As Americans face the economic fallout of the recent debt deal in Washington, members of the burgeoning American Dream Movement on Tuesday announced the Contract for the American Dream, a new agenda for economic recovery supported by a grassroots movement that progressive leaders say will rival the Tea Party in size and impact.
The contract is a list of ten sweeping policy proposals drawn from suggestions made by 131,203 Americans who gathered online and in neighborhood meetings to discuss solutions to the nation's economic woes. The contract demands what Democrats conceded in the recent debt deal: investment in jobs, education and infrastructure and higher taxes on the wealthiest Americans.

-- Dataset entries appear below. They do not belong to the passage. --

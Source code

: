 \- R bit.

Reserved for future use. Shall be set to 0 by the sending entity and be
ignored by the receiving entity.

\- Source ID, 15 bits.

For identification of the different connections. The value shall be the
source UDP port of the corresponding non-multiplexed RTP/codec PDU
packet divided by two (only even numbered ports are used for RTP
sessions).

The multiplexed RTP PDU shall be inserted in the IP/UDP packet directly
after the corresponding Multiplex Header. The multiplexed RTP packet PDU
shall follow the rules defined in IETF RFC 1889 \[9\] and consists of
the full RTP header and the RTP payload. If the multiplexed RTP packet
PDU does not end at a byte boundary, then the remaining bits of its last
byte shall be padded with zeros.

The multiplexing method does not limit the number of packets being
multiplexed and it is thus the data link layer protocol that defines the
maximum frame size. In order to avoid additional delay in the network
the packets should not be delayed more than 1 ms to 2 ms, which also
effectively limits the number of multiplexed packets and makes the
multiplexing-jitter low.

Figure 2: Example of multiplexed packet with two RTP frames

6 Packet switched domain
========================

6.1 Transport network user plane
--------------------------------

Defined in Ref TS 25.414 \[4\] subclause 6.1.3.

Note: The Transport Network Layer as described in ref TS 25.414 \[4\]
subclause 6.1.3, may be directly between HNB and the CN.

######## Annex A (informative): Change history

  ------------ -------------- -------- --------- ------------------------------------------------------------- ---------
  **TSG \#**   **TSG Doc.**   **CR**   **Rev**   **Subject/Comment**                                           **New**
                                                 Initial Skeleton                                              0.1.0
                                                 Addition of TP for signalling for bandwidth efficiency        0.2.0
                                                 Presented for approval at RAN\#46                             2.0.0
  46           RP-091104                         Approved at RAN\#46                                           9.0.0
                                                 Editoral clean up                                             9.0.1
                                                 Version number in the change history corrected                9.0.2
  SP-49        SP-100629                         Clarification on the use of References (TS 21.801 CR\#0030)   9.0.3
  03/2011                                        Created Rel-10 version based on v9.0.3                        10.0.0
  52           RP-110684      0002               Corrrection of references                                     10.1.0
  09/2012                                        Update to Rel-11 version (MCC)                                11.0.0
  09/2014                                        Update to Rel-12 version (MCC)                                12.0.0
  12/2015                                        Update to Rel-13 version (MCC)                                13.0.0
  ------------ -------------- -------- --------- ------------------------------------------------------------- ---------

MoveOn.org Director Justin Ruben told reporters that most Americans want jobs instead of spending cuts, and the people who contributed to the American dream contract are frustrated with both parties. He said the American Dream Movement has spread from the demonstrations in Wisconsin to a dozen other states where "people are fighting against Republican attacks on the middle class."
"We've been critical of both parties, including the president," Ruben said. "There is a an enormous opportunity for politicians to step up ... because people are desperate."

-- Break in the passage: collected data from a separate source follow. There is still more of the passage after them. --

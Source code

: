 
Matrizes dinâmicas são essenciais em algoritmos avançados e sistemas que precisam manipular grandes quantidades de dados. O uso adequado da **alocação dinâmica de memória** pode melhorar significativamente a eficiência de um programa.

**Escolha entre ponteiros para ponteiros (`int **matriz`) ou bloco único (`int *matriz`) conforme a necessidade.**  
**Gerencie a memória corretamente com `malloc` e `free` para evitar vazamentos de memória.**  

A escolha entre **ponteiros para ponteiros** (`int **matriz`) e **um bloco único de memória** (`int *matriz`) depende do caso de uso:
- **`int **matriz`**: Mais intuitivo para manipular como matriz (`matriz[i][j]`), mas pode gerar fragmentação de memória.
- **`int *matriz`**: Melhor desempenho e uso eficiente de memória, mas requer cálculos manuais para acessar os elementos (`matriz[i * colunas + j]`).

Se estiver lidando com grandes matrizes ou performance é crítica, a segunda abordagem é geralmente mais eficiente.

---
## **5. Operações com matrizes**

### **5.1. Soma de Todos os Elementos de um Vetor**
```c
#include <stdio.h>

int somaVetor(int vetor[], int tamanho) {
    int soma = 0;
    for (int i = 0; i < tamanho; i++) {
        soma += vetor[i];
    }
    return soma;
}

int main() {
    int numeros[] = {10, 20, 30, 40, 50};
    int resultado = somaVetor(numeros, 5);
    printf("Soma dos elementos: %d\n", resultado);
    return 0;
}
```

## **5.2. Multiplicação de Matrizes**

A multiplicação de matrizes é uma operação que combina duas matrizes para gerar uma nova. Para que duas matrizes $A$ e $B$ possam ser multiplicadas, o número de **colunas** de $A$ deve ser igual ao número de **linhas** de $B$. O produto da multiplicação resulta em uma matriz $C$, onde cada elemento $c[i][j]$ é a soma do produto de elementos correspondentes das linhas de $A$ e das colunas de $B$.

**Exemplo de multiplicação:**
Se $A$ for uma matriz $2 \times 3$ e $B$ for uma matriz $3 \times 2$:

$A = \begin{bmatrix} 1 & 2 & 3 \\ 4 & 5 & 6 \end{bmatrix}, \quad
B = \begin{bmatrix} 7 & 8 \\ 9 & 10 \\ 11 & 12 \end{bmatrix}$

The American Dreamers are already being compared to the divisive Tea Party that made countless headlines and shook up the GOP in recent years. Like the Tea Partiers on the right, promoters of the American Dream contract said Washington is out of touch with the views and needs of the rest of America.
"Too many people in Washington are giving up on the American dream, but the American people are not," Ruben said.
Rebuild the Dream President Van Jones said the American Dream Movement is "real," unlike the Tea Party, which was created with the help from "Fox News and Koch Brothers." Jones said the American Dreamers are starting out with twice as many numbers as the Tea Party had in its early days, and the broad grassroots movement could "help DC as a whole do a major reset."
Rep. Jan Schakowsky (D-Illinois) said that she is working with members of the House progressive caucus to advance the contract's agenda. Schakowsky recently introduced legislation that would increase spending on new jobs and raise taxes on the wealthiest Americans, but the bills are expected to face strong opposition in a divided Congress.
Schakowsky said the Obama administration has not indicated if it will support the legislation during the next Congressional session.